Ci sono altri due giganteschi cambiamenti, nel rapporto tra «il caro tempo giovanile» e il contesto storico e sociale. Il primo è legato all’irruzione violenta, in un tempo breve, della rivoluzione digitale. Per Save the Children il 47,1 delle ragazze italiane tra gli 11 e i 13 anni usa lo smartphone. Per l’Istituto Superiore di Sanità, sessantaseimila giovani tra gli 11 e i 17 anni hanno dichiarato di aver vissuto in isolamento tutti i giorni degli ultimi sei mesi rilevati. I social sono percepiti ormai come un tribunale permanente. In un rapporto Unicef una ragazza di 16 anni ha detto: «Ti senti sempre giudicato dai social». I ragazzi vivono spesso isolati e connessi con un universo virtuale che possiede tante apparenti virtù e tanti reali collegamenti da fornire l’illusione di essere un «mondo a parte», bastevole per vivere. È un fatto che la meraviglia del digitale avrebbe bisogno di regole che tutelino la persona umana, specie i più fragili. E che nessuno sembra avere il coraggio di farlo. Salvo poi, come ha fatto il sindaco di New York, denunciare i social network per i danni che essi producono sugli adolescenti della sua città. La seconda novità è data dal grado di fiducia nel futuro che questa generazione è in grado di vivere e coltivare.

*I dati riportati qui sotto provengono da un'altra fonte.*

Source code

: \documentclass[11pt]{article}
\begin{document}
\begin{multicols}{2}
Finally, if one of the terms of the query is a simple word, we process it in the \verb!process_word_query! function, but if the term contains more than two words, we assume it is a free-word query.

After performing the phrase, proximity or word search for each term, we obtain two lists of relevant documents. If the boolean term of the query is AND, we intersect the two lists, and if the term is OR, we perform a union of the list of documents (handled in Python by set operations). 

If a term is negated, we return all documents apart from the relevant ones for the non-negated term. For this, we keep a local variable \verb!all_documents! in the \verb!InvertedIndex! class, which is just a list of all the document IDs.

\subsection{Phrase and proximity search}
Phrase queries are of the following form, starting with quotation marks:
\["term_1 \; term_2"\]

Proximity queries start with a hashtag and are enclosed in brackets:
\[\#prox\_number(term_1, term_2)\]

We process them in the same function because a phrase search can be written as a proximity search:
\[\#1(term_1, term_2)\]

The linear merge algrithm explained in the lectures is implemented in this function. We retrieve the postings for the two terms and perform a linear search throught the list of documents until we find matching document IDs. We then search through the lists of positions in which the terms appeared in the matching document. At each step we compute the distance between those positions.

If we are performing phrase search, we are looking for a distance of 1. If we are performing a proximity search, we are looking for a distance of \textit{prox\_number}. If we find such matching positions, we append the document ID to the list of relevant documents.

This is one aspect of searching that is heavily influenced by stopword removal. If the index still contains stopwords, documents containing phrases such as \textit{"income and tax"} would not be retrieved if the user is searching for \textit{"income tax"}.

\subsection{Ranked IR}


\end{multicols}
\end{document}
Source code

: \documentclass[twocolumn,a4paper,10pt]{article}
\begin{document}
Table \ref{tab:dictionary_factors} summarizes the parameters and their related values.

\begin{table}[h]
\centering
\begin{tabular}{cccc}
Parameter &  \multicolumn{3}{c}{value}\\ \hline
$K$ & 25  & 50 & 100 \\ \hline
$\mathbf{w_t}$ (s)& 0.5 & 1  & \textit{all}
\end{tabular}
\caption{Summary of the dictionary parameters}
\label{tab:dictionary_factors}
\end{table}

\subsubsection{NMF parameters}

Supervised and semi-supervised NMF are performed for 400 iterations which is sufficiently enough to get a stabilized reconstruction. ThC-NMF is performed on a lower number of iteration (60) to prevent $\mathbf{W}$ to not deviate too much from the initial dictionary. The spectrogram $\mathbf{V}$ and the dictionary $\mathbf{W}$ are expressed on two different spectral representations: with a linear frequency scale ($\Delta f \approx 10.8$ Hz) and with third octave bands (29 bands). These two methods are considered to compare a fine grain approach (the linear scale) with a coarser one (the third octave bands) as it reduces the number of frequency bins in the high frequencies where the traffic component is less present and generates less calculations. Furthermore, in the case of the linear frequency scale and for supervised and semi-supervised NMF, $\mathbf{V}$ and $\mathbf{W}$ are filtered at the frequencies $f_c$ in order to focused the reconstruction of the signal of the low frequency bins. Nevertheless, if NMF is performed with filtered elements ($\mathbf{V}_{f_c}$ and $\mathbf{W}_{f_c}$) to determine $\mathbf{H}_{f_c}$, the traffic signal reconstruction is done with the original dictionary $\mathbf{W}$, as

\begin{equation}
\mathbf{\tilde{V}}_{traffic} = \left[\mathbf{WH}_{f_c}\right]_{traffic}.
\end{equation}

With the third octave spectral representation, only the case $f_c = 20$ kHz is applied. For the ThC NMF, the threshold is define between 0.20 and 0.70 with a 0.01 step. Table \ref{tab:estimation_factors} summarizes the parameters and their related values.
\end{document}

In pochi anni si sono sommati una serie di fattori che determinano uno stato d’animo, generale, di ansia. La guerra che mostra in Ucraina, in Israele e a Gaza tutto il suo orrore e intanto si avvicina a noi sempre di più; lo choc di una globale malattia virale che ha minato la fiducia positivistica nella scienza; l’emergenza climatica che da minaccia si è fatta immanente realtà; una crisi economica e finanziaria che non smette di mordere e ora, con gli effetti dell’intelligenza artificiale, rischia di rendere obsoleti lavori e funzioni con i quali vivono milioni di famiglie. Nel buio si diffonde l’ansia, che è la parola chiave del sentimento comune degli occidentali in questo tempo storico. I ragazzi sentono un furto di futuro e rischiano di ripiegarsi in sé stessi.
Cosa fare allora? In primo luogo ascoltare, comprendere e non rimuovere. Poi curare, ritenendo che il disagio giovanile non sia solo una questione di ordine pubblico, ma un fenomeno sociale che merita di investire sulle cure psicologiche diffuse e sulla rottura dello stigma che esse ancora contengono. E poi restituire certezze sociali e fiducia in valori e ideali. Che non sono retorica per discorsi, ma scelte e energia che legano le comunità. Mai la politica e i decisori pubblici, nel tempo successivo alla seconda guerra mondiale, hanno dovuto fronteggiare tanti cambiamenti e tanti pericoli. Ma qui, ora, si misurerà la loro grandezza. Nel 1943 Vittorio Foa, uscendo dal carcere, regalò al suo compagno di cella La Scienza nova seconda di Vico. Come dedica gli scrisse queste parole, estratte dal testo: «Per varie e diverse vie, che sembravano traversie ed eran in fatti opportunità».